_WHAT YOU HAVE TO DO:_ For the entries that follow, state how many lines include the word "Morgan", giving the number and nothing else.

_RECORDS FOR THIS TASK:_
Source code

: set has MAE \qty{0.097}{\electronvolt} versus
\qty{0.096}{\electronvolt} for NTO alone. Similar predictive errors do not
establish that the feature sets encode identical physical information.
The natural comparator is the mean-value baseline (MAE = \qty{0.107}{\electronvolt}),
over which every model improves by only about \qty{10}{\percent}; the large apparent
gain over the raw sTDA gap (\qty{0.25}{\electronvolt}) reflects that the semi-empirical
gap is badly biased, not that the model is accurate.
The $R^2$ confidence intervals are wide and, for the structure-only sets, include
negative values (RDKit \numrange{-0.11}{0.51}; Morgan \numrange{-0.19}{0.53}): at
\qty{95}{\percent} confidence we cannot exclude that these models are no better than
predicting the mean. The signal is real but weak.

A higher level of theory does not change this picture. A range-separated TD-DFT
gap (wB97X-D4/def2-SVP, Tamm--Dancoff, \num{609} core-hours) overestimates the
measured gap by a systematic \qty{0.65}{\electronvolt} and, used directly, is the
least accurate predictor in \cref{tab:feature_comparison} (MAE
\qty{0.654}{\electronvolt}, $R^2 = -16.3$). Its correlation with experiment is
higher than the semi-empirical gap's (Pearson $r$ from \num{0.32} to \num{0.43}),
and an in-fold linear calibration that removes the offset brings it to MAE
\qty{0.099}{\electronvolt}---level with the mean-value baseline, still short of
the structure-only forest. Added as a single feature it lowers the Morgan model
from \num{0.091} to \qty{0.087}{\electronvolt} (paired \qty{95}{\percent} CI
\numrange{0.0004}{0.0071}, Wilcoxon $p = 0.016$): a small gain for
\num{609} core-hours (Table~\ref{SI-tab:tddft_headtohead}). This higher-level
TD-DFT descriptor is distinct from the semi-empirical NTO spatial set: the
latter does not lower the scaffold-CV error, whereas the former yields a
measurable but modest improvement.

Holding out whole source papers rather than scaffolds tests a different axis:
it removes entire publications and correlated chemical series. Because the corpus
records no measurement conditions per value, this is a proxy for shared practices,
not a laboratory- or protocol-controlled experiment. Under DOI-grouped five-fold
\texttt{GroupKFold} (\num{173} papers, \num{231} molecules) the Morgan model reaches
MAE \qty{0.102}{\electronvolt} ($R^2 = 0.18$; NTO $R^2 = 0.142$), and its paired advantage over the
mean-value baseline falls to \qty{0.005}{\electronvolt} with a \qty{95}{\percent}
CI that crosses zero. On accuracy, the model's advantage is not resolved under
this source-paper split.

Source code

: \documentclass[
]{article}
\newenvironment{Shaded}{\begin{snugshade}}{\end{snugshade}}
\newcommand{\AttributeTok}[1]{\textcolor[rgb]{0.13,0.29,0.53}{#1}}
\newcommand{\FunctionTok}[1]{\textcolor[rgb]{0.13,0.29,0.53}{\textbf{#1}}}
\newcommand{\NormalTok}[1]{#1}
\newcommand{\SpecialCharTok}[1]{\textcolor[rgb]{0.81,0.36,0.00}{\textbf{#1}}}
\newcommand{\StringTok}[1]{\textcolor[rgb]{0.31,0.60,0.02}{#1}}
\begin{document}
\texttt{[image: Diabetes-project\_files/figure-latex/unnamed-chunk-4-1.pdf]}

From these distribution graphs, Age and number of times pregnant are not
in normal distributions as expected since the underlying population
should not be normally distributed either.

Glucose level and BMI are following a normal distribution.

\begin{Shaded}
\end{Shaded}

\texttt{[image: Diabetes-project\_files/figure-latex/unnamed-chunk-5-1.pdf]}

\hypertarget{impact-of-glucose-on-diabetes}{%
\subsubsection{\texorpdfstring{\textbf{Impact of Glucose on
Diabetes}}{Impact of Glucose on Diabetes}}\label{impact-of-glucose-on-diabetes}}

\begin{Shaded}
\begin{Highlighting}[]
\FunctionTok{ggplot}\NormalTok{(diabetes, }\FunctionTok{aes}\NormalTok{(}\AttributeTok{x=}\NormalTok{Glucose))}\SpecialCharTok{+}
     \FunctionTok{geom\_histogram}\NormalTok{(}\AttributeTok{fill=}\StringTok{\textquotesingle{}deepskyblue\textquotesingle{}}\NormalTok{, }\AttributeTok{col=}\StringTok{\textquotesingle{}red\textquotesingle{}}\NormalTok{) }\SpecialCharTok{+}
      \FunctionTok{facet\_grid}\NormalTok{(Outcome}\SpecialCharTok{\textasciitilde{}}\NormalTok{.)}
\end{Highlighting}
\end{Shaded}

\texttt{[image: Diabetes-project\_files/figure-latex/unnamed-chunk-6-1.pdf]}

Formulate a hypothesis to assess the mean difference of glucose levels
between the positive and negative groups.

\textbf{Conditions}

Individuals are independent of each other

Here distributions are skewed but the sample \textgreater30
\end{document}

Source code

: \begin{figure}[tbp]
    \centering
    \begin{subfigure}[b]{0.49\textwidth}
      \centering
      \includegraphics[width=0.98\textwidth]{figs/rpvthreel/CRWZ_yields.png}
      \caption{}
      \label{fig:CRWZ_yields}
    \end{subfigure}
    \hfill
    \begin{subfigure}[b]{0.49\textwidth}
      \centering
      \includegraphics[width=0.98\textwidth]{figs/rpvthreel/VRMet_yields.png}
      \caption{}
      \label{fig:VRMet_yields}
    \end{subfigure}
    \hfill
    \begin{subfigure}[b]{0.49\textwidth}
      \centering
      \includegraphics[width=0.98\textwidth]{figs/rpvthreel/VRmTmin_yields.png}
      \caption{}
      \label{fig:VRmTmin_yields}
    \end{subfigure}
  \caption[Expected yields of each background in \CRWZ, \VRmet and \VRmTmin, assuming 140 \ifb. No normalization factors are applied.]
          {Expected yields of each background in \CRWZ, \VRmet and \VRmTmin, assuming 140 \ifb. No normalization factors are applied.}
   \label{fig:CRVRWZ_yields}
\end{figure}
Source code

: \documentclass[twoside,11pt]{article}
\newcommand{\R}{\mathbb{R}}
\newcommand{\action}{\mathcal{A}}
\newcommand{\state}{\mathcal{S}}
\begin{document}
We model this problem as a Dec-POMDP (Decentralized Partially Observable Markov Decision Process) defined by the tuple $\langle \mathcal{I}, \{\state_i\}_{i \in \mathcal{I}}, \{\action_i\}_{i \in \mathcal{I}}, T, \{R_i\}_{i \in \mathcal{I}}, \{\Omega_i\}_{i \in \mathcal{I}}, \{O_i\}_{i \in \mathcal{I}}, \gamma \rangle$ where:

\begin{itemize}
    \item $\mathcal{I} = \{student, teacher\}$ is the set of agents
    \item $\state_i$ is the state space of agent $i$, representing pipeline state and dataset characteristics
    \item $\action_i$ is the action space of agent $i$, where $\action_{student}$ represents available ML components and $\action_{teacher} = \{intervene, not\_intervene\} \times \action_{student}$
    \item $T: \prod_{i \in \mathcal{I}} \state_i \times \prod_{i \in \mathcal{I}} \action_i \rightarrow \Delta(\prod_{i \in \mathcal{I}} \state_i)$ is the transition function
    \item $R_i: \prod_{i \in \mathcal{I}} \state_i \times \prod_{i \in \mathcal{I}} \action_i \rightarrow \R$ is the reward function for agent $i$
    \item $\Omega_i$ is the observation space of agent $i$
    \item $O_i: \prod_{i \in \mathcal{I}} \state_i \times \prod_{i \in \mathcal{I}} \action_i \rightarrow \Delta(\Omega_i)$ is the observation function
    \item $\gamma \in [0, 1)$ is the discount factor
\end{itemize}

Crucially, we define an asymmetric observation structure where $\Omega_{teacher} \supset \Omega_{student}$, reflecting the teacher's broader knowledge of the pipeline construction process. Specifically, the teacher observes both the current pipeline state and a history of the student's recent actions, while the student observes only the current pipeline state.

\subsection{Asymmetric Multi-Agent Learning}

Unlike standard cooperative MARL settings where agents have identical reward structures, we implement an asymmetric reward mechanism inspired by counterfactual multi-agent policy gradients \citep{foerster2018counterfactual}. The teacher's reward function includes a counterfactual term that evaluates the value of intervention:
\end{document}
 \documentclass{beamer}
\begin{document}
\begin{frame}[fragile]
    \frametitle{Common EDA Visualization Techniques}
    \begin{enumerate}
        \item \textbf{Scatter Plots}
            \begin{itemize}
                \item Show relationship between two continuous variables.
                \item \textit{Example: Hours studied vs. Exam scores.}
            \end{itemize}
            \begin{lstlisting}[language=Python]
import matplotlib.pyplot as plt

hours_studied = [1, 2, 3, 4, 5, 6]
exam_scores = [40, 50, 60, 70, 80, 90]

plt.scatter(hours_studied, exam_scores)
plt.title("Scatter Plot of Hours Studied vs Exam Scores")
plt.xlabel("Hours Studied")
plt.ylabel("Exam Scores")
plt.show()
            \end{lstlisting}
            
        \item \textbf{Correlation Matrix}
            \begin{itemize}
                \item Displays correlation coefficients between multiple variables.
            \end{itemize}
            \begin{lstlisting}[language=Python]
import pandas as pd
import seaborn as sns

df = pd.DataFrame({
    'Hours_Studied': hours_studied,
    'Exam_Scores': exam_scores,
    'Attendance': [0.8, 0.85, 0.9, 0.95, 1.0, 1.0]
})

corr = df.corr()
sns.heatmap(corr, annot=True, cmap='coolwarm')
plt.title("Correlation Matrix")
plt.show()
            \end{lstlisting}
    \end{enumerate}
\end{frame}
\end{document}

_FINISHED TASK:_ 3